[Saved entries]
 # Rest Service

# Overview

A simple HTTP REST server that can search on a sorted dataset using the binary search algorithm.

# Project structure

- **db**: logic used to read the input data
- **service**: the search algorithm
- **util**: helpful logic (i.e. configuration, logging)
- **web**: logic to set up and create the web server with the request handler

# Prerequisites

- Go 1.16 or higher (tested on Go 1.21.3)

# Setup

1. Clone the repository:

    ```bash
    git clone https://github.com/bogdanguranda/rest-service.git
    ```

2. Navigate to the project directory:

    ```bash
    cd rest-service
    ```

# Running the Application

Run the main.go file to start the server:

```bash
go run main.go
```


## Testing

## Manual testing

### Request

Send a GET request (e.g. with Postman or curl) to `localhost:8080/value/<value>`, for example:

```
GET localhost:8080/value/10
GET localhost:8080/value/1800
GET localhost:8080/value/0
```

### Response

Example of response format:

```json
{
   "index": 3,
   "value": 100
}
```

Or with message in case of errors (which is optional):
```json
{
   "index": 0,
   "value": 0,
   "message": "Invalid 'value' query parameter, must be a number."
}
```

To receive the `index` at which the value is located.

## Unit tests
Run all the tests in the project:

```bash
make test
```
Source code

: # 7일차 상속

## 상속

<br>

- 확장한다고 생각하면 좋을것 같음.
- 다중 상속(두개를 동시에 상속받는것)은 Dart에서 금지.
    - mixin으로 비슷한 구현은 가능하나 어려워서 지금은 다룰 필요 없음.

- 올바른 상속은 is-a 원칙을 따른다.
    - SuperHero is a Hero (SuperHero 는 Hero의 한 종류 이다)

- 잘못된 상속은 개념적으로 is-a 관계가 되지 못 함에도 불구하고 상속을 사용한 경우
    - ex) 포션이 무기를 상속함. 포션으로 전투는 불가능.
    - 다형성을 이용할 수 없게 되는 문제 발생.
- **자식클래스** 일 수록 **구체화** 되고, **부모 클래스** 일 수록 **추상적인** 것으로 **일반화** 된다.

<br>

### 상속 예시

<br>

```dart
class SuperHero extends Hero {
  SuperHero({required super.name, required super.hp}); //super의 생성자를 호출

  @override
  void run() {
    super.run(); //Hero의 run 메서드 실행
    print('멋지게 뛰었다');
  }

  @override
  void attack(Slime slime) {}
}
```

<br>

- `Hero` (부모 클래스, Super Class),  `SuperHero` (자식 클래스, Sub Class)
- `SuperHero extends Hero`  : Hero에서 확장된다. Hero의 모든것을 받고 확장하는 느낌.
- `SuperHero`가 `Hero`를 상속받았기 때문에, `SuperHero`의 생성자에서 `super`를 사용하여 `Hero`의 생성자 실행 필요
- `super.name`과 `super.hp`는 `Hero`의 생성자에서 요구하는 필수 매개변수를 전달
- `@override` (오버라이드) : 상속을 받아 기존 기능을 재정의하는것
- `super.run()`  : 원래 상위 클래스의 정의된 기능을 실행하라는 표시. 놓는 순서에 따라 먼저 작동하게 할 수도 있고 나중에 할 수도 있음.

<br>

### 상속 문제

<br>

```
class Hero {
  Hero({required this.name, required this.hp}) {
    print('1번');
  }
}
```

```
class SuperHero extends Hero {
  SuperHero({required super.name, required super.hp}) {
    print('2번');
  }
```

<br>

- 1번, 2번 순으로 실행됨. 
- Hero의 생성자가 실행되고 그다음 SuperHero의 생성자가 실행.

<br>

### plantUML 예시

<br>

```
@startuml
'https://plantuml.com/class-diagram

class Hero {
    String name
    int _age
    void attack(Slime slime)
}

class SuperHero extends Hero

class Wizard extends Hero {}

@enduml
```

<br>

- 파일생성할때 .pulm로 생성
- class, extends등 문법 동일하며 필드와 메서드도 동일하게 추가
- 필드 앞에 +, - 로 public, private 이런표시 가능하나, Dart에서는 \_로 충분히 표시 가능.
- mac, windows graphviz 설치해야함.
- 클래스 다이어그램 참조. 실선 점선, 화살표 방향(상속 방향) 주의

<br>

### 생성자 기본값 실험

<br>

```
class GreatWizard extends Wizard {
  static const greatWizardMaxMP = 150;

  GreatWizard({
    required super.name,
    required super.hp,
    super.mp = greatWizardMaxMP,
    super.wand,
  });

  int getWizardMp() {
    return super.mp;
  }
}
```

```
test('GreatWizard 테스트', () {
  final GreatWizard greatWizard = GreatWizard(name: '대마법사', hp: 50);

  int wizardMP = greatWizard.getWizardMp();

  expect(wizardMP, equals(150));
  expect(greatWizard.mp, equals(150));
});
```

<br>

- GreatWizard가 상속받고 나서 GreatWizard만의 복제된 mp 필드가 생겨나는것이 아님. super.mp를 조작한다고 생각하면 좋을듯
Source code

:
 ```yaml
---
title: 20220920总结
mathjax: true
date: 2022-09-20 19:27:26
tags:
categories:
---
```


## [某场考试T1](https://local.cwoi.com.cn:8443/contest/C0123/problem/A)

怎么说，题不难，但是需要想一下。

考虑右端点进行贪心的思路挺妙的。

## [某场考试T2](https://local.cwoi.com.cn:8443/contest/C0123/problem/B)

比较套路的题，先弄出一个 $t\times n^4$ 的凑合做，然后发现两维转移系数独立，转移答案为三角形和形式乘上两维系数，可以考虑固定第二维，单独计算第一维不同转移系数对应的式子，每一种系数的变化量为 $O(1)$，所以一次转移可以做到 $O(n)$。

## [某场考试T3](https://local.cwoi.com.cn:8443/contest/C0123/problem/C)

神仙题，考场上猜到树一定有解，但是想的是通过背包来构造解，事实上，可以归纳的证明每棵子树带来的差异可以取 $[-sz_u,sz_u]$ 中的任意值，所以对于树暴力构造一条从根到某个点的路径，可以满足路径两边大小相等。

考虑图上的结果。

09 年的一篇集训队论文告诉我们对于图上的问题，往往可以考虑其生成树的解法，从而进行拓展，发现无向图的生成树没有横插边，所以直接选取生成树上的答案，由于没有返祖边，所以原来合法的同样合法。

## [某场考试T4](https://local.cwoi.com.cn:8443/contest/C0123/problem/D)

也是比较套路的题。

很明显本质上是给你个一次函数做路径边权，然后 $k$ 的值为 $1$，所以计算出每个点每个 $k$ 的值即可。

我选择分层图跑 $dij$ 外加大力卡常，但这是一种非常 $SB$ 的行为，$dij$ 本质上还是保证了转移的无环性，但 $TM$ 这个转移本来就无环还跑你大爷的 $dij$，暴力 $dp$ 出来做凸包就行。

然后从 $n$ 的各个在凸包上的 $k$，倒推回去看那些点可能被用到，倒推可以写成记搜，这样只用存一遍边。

*PROBLEM REQUIREMENTS*.
An identical copy of the entries above is the expected result.

*TASK RESPONSE*.
 # Rest Service

# Overview

A simple HTTP REST server that can search on a sorted dataset using the binary search algorithm.

# Project structure

- **db**: logic used to read the input data
- **service**: the search algorithm
- **util**: helpful logic (i.e. configuration, logging)
- **web**: logic to set up and create the web server with the request handler

# Prerequisites

- Go 1.16 or higher (tested on Go 1.21.3)

# Setup

1. Clone the repository:

    ```bash
    git clone https://github.com/bogdanguranda/rest-service.git
    ```

2. Navigate to the project directory:

    ```bash
    cd rest-service
    ```

# Running the Application

Run the main.go file to start the server:

```bash
go run main.go
```


## Testing

## Manual testing

### Request

Send a GET request (e.g. with Postman or curl) to `localhost:8080/value/<value>`, for example:

```
GET localhost:8080/value/10
GET localhost:8080/value/1800
GET localhost:8080/value/0
```

### Response

Example of response format:

```json
{
   "index": 3,
   "value": 100
}
```

Or with message in case of errors (which is optional):
```json
{
   "index": 0,
   "value": 0,
   "message": "Invalid 'value' query parameter, must be a number."
}
```

To receive the `index` at which the value is located.

## Unit tests
Run all the tests in the project:

```bash
make test
```
Source code

: # 7일차 상속

## 상속

<br>

- 확장한다고 생각하면 좋을것 같음.
- 다중 상속(두개를 동시에 상속받는것)은 Dart에서 금지.
    - mixin으로 비슷한 구현은 가능하나 어려워서 지금은 다룰 필요 없음.

- 올바른 상속은 is-a 원칙을 따른다.
    - SuperHero is a Hero (SuperHero 는 Hero의 한 종류 이다)

- 잘못된 상속은 개념적으로 is-a 관계가 되지 못 함에도 불구하고 상속을 사용한 경우
    - ex) 포션이 무기를 상속함. 포션으로 전투는 불가능.
    - 다형성을 이용할 수 없게 되는 문제 발생.
- **자식클래스** 일 수록 **구체화** 되고, **부모 클래스** 일 수록 **추상적인** 것으로 **일반화** 된다.

<br>

### 상속 예시

<br>

```dart
class SuperHero extends Hero {
  SuperHero({required super.name, required super.hp}); //super의 생성자를 호출

  @override
  void run() {
    super.run(); //Hero의 run 메서드 실행
    print('멋지게 뛰었다');
  }

  @override
  void attack(Slime slime) {}
}
```

<br>

- `Hero` (부모 클래스, Super Class),  `SuperHero` (자식 클래스, Sub Class)
- `SuperHero extends Hero`  : Hero에서 확장된다. Hero의 모든것을 받고 확장하는 느낌.
- `SuperHero`가 `Hero`를 상속받았기 때문에, `SuperHero`의 생성자에서 `super`를 사용하여 `Hero`의 생성자 실행 필요
- `super.name`과 `super.hp`는 `Hero`의 생성자에서 요구하는 필수 매개변수를 전달
- `@override` (오버라이드) : 상속을 받아 기존 기능을 재정의하는것
- `super.run()`  : 원래 상위 클래스의 정의된 기능을 실행하라는 표시. 놓는 순서에 따라 먼저 작동하게 할 수도 있고 나중에 할 수도 있음.

<br>

### 상속 문제

<br>

```
class Hero {
  Hero({required this.name, required this.hp}) {
    print('1번');
  }
}
```

```
class SuperHero extends Hero {
  SuperHero({required super.name, required super.hp}) {
    print('2번');
  }
```

<br>

- 1번, 2번 순으로 실행됨. 
- Hero의 생성자가 실행되고 그다음 SuperHero의 생성자가 실행.

<br>

### plantUML 예시

<br>

```
@startuml
'https://plantuml.com/class-diagram

class Hero {
    String name
    int _age
    void attack(Slime slime)
}

class SuperHero extends Hero

class Wizard extends Hero {}

@enduml
```

<br>

- 파일생성할때 .pulm로 생성
- class, extends등 문법 동일하며 필드와 메서드도 동일하게 추가
- 필드 앞에 +, - 로 public, private 이런표시 가능하나, Dart에서는 \_로 충분히 표시 가능.
- mac, windows graphviz 설치해야함.
- 클래스 다이어그램 참조. 실선 점선, 화살표 방향(상속 방향) 주의

<br>

### 생성자 기본값 실험

<br>

```
class GreatWizard extends Wizard {
  static const greatWizardMaxMP = 150;

  GreatWizard({
    required super.name,
    required super.hp,
    super.mp = greatWizardMaxMP,
    super.wand,
  });

  int getWizardMp() {
    return super.mp;
  }
}
```

```
test('GreatWizard 테스트', () {
  final GreatWizard greatWizard = GreatWizard(name: '대마법사', hp: 50);

  int wizardMP = greatWizard.getWizardMp();

  expect(wizardMP, equals(150));
  expect(greatWizard.mp, equals(150));
});
```

<br>

- GreatWizard가 상속받고 나서 GreatWizard만의 복제된 mp 필드가 생겨나는것이 아님. super.mp를 조작한다고 생각하면 좋을듯
Source code

:
 ```yaml
---
title: 20220920总结
mathjax: true
date: 2022-09-20 19:27:26
tags:
categories:
---
```


## [某场考试T1](https://local.cwoi.com.cn:8443/contest/C0123/problem/A)

怎么说，题不难，但是需要想一下。

考虑右端点进行贪心的思路挺妙的。

## [某场考试T2](https://local.cwoi.com.cn:8443/contest/C0123/problem/B)

比较套路的题，先弄出一个 $t\times n^4$ 的凑合做，然后发现两维转移系数独立，转移答案为三角形和形式乘上两维系数，可以考虑固定第二维，单独计算第一维不同转移系数对应的式子，每一种系数的变化量为 $O(1)$，所以一次转移可以做到 $O(n)$。

## [某场考试T3](https://local.cwoi.com.cn:8443/contest/C0123/problem/C)

神仙题，考场上猜到树一定有解，但是想的是通过背包来构造解，事实上，可以归纳的证明每棵子树带来的差异可以取 $[-sz_u,sz_u]$ 中的任意值，所以对于树暴力构造一条从根到某个点的路径，可以满足路径两边大小相等。

考虑图上的结果。

09 年的一篇集训队论文告诉我们对于图上的问题，往往可以考虑其生成树的解法，从而进行拓展，发现无向图的生成树没有横插边，所以直接选取生成树上的答案，由于没有返祖边，所以原来合法的同样合法。

## [某场考试T4](https://local.cwoi.com.cn:8443/contest/C0123/problem/D)

也是比较套路的题。

很明显本质上是给你个一次函数做路径边权，然后 $k$ 的值为 $1$，所以计算出每个点每个 $k$ 的值即可。

我选择分层图跑 $dij$ 外加大力卡常，但这是一种非常 $SB$ 的行为，$dij$ 本质上还是保证了转移的无环性，但 $TM$ 这个转移本来就无环还跑你大爷的 $dij$，暴力 $dp$ 出来做凸包就行。

然后从 $n$ 的各个在凸包上的 $k$，倒推回去看那些点可能被用到，倒推可以写成记搜，这样只用存一遍边。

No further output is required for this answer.